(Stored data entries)
##########

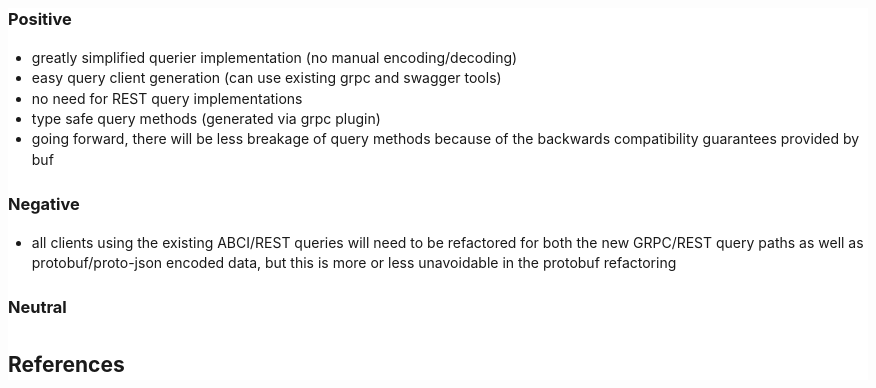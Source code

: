 ### Positive

* greatly simplified querier implementation (no manual encoding/decoding)
* easy query client generation (can use existing grpc and swagger tools)
* no need for REST query implementations
* type safe query methods (generated via grpc plugin)
* going forward, there will be less breakage of query methods because of the backwards compatibility guarantees provided by buf

### Negative

* all clients using the existing ABCI/REST queries will need to be refactored for both the new GRPC/REST query paths as well as protobuf/proto-json encoded data, but this is more or less unavoidable in the protobuf refactoring

### Neutral

## References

##########

• _YOUR INSTRUCTIONS_
Transcribe each line above verbatim, with the pictures left out.

• _TASK RESPONSE_
Source code

: ### Positive

* greatly simplified querier implementation (no manual encoding/decoding)
* easy query client generation (can use existing grpc and swagger tools)
* no need for REST query implementations
* type safe query methods (generated via grpc plugin)
* going forward, there will be less breakage of query methods because of the backwards compatibility guarantees provided by buf

### Negative

* all clients using the existing ABCI/REST queries will need to be refactored for both the new GRPC/REST query paths as well as protobuf/proto-json encoded data, but this is more or less unavoidable in the protobuf refactoring

### Neutral

## References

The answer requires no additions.